▸ Directions
The word "their" marks the lines to find; copy every such line from the data below.

Top of Source material

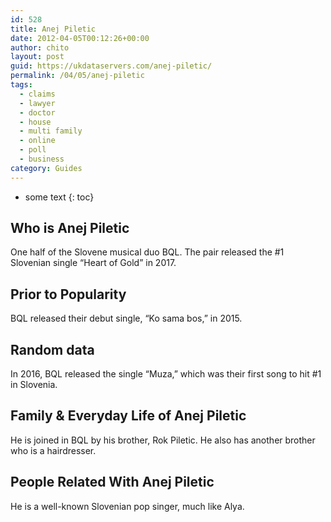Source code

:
 ```yaml
---
id: 528
title: Anej Piletic
date: 2012-04-05T00:12:26+00:00
author: chito
layout: post
guid: https://ukdataservers.com/anej-piletic/
permalink: /04/05/anej-piletic
tags:
  - claims
  - lawyer
  - doctor
  - house
  - multi family
  - online
  - poll
  - business
category: Guides
---
```


* some text
{: toc}


## Who is  Anej Piletic
                  
                  
                  
One half of the Slovene musical duo BQL. The pair released the #1 Slovenian single &#8220;Heart of Gold&#8221; in 2017. 
                  
                
                
                
## Prior to Popularity 
                  
                  
                  
BQL released their debut single, &#8220;Ko sama bos,&#8221; in 2015. 
                  
                
                
                
## Random data 
                  
                  
                  
In 2016, BQL released the single &#8220;Muza,&#8221; which was their first song to hit #1 in Slovenia. 
                  
                
                
                
## Family & Everyday Life of Anej Piletic
                  
                  
                  
He is joined in BQL by his brother, Rok Piletic. He also has another brother who is a hairdresser. 
                  
                
                
                
## People Related With  Anej Piletic
                  
                  
                  
He is a well-known Slovenian pop singer, much like Alya. 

Bottom of Source material

▸ Written response
BQL released their debut single, &#8220;Ko sama bos,&#8221; in 2015. 
In 2016, BQL released the single &#8220;Muza,&#8221; which was their first song to hit #1 in Slovenia. 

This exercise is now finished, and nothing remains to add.